The Philips blog recently published a summary and link to a study pointing to the productivity benefits of offering adjustable lighting to office workers.
“If you boost the lighting at certain times of day, you’ll get a better performance from workers,” remarks Dr Martine Knoop, a senior lighting specialist at Philips Lighting, commenting on the study that took place at Bartenbach Lichtlabor in Austria. The scientists found in 2007 that if offices used more adjustable lighting, the employees working within them would work more productively.
1. They drastically brightened the lights for half an hour at 9.30am and an hour at 1pm from a normal level of 500 lux to 1800 lux.

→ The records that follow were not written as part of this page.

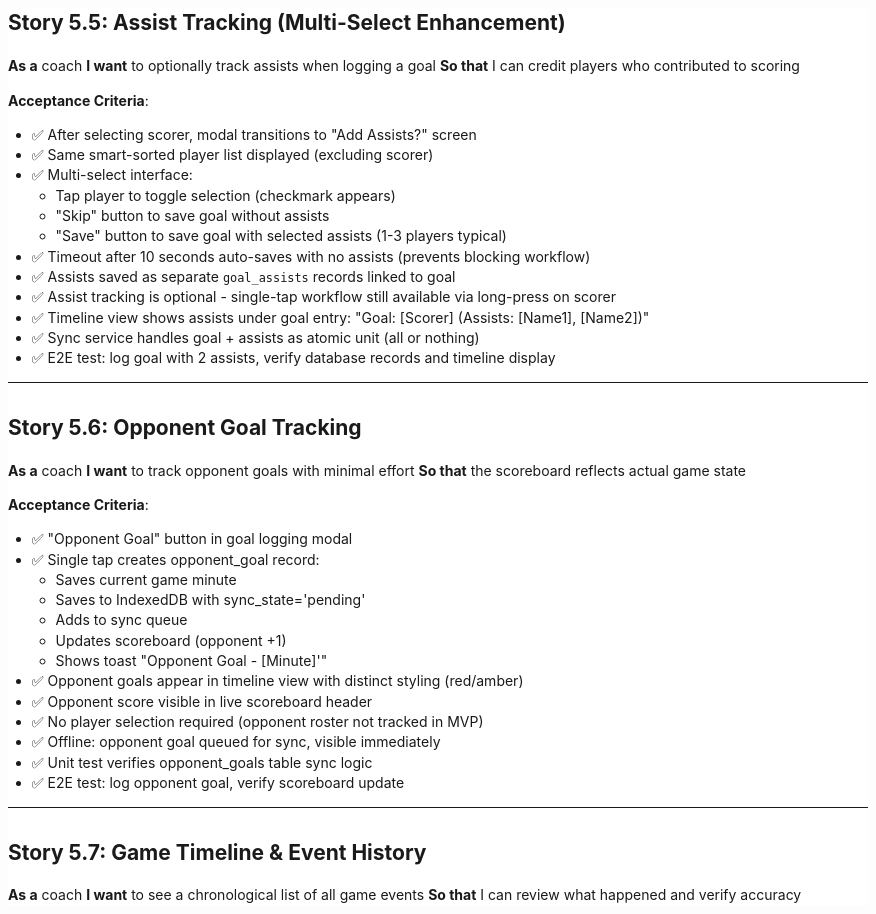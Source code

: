 
## Story 5.5: Assist Tracking (Multi-Select Enhancement)

**As a** coach
**I want** to optionally track assists when logging a goal
**So that** I can credit players who contributed to scoring

**Acceptance Criteria**:
- ✅ After selecting scorer, modal transitions to "Add Assists?" screen
- ✅ Same smart-sorted player list displayed (excluding scorer)
- ✅ Multi-select interface:
  - Tap player to toggle selection (checkmark appears)
  - "Skip" button to save goal without assists
  - "Save" button to save goal with selected assists (1-3 players typical)
- ✅ Timeout after 10 seconds auto-saves with no assists (prevents blocking workflow)
- ✅ Assists saved as separate `goal_assists` records linked to goal
- ✅ Assist tracking is optional - single-tap workflow still available via long-press on scorer
- ✅ Timeline view shows assists under goal entry: "Goal: [Scorer] (Assists: [Name1], [Name2])"
- ✅ Sync service handles goal + assists as atomic unit (all or nothing)
- ✅ E2E test: log goal with 2 assists, verify database records and timeline display

---

## Story 5.6: Opponent Goal Tracking

**As a** coach
**I want** to track opponent goals with minimal effort
**So that** the scoreboard reflects actual game state

**Acceptance Criteria**:
- ✅ "Opponent Goal" button in goal logging modal
- ✅ Single tap creates opponent_goal record:
  - Saves current game minute
  - Saves to IndexedDB with sync_state='pending'
  - Adds to sync queue
  - Updates scoreboard (opponent +1)
  - Shows toast "Opponent Goal - [Minute]'"
- ✅ Opponent goals appear in timeline view with distinct styling (red/amber)
- ✅ Opponent score visible in live scoreboard header
- ✅ No player selection required (opponent roster not tracked in MVP)
- ✅ Offline: opponent goal queued for sync, visible immediately
- ✅ Unit test verifies opponent_goals table sync logic
- ✅ E2E test: log opponent goal, verify scoreboard update

---

## Story 5.7: Game Timeline & Event History

**As a** coach
**I want** to see a chronological list of all game events
**So that** I can review what happened and verify accuracy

2. At the same time, they measured levels of melatonin, the hormone that tells us it is time to sleep, and found the lighting reversed the sleepy feelings sometimes felt at these times of day.
A key finding:
The conclusion is simple: if you are tired, turn up the lights. The connection between the effect of lighting on alertness was demonstrated in 2002, when David Berson, a US neuroscientist, identified a receptor in the human eye that connects to the main inner body clock. Since then, a whole branch of lighting and ergonomics, the study of efficiency at work, has blossomed. “We know we can do something about this problem; there’s an awareness about it, and we think we can support people out there,” states Dr Knoop. The more widespread use of adjustable lighting, it seems, is the answer to our discomfort; perhaps not a remarkable finding.